» **What the task asks**
The data should be printed in full, character for character.

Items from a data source
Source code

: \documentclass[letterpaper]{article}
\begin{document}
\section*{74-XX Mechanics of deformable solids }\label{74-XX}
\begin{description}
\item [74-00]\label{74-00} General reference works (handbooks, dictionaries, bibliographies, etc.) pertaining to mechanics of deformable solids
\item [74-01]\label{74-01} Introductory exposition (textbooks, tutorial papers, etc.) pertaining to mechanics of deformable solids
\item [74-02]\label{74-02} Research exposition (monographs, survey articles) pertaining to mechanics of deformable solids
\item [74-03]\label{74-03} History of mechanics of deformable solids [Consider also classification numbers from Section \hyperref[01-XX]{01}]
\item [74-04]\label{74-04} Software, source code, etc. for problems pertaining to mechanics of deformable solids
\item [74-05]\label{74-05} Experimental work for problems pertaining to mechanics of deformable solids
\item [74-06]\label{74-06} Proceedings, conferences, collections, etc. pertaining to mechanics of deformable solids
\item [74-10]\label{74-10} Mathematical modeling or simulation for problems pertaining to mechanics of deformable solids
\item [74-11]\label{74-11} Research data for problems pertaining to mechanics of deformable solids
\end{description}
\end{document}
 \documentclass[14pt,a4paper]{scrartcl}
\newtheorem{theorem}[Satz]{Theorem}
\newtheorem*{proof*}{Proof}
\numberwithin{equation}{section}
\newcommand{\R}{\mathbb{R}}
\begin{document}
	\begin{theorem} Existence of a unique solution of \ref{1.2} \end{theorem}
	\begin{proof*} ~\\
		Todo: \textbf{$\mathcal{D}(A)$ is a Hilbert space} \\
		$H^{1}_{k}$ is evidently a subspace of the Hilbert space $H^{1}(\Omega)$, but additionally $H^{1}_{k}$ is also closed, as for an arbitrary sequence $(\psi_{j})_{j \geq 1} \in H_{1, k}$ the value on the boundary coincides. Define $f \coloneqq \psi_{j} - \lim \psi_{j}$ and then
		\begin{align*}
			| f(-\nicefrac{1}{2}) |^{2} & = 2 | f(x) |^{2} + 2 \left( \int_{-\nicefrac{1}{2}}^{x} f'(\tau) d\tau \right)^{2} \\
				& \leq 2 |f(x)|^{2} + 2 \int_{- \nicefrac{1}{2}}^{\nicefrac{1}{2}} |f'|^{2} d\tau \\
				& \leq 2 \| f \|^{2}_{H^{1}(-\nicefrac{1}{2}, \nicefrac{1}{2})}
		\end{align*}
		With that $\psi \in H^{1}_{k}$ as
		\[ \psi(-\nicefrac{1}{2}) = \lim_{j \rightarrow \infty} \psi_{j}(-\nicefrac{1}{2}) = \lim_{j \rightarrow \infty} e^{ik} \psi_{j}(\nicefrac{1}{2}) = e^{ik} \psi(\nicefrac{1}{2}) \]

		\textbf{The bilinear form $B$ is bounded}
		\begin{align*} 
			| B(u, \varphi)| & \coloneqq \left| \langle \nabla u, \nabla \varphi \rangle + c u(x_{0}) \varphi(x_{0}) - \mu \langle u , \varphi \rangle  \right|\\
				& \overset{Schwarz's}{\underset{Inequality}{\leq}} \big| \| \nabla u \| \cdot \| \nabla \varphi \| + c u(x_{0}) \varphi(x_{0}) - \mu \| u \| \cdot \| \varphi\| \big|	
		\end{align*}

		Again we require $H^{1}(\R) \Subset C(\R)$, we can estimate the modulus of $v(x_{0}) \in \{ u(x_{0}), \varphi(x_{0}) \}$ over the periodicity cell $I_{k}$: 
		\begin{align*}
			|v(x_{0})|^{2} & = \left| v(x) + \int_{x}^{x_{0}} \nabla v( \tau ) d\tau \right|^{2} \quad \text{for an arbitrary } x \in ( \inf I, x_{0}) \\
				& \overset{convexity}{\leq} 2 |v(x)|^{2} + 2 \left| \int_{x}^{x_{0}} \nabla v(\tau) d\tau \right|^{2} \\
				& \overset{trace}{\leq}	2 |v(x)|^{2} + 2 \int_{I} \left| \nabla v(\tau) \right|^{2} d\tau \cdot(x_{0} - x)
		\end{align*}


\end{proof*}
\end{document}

» **Task response**
Source code

: \documentclass[letterpaper]{article}
\begin{document}
\section*{74-XX Mechanics of deformable solids }\label{74-XX}
\begin{description}
\item [74-00]\label{74-00} General reference works (handbooks, dictionaries, bibliographies, etc.) pertaining to mechanics of deformable solids
\item [74-01]\label{74-01} Introductory exposition (textbooks, tutorial papers, etc.) pertaining to mechanics of deformable solids
\item [74-02]\label{74-02} Research exposition (monographs, survey articles) pertaining to mechanics of deformable solids
\item [74-03]\label{74-03} History of mechanics of deformable solids [Consider also classification numbers from Section \hyperref[01-XX]{01}]
\item [74-04]\label{74-04} Software, source code, etc. for problems pertaining to mechanics of deformable solids
\item [74-05]\label{74-05} Experimental work for problems pertaining to mechanics of deformable solids
\item [74-06]\label{74-06} Proceedings, conferences, collections, etc. pertaining to mechanics of deformable solids
\item [74-10]\label{74-10} Mathematical modeling or simulation for problems pertaining to mechanics of deformable solids
\item [74-11]\label{74-11} Research data for problems pertaining to mechanics of deformable solids
\end{description}
\end{document}
 \documentclass[14pt,a4paper]{scrartcl}
\newtheorem{theorem}[Satz]{Theorem}
\newtheorem*{proof*}{Proof}
\numberwithin{equation}{section}
\newcommand{\R}{\mathbb{R}}
\begin{document}
	\begin{theorem} Existence of a unique solution of \ref{1.2} \end{theorem}
	\begin{proof*} ~\\
		Todo: \textbf{$\mathcal{D}(A)$ is a Hilbert space} \\
		$H^{1}_{k}$ is evidently a subspace of the Hilbert space $H^{1}(\Omega)$, but additionally $H^{1}_{k}$ is also closed, as for an arbitrary sequence $(\psi_{j})_{j \geq 1} \in H_{1, k}$ the value on the boundary coincides. Define $f \coloneqq \psi_{j} - \lim \psi_{j}$ and then
		\begin{align*}
			| f(-\nicefrac{1}{2}) |^{2} & = 2 | f(x) |^{2} + 2 \left( \int_{-\nicefrac{1}{2}}^{x} f'(\tau) d\tau \right)^{2} \\
				& \leq 2 |f(x)|^{2} + 2 \int_{- \nicefrac{1}{2}}^{\nicefrac{1}{2}} |f'|^{2} d\tau \\
				& \leq 2 \| f \|^{2}_{H^{1}(-\nicefrac{1}{2}, \nicefrac{1}{2})}
		\end{align*}
		With that $\psi \in H^{1}_{k}$ as
		\[ \psi(-\nicefrac{1}{2}) = \lim_{j \rightarrow \infty} \psi_{j}(-\nicefrac{1}{2}) = \lim_{j \rightarrow \infty} e^{ik} \psi_{j}(\nicefrac{1}{2}) = e^{ik} \psi(\nicefrac{1}{2}) \]

		\textbf{The bilinear form $B$ is bounded}
		\begin{align*} 
			| B(u, \varphi)| & \coloneqq \left| \langle \nabla u, \nabla \varphi \rangle + c u(x_{0}) \varphi(x_{0}) - \mu \langle u , \varphi \rangle  \right|\\
				& \overset{Schwarz's}{\underset{Inequality}{\leq}} \big| \| \nabla u \| \cdot \| \nabla \varphi \| + c u(x_{0}) \varphi(x_{0}) - \mu \| u \| \cdot \| \varphi\| \big|	
		\end{align*}

		Again we require $H^{1}(\R) \Subset C(\R)$, we can estimate the modulus of $v(x_{0}) \in \{ u(x_{0}), \varphi(x_{0}) \}$ over the periodicity cell $I_{k}$: 
		\begin{align*}
			|v(x_{0})|^{2} & = \left| v(x) + \int_{x}^{x_{0}} \nabla v( \tau ) d\tau \right|^{2} \quad \text{for an arbitrary } x \in ( \inf I, x_{0}) \\
				& \overset{convexity}{\leq} 2 |v(x)|^{2} + 2 \left| \int_{x}^{x_{0}} \nabla v(\tau) d\tau \right|^{2} \\
				& \overset{trace}{\leq}	2 |v(x)|^{2} + 2 \int_{I} \left| \nabla v(\tau) \right|^{2} d\tau \cdot(x_{0} - x)
		\end{align*}


\end{proof*}
\end{document}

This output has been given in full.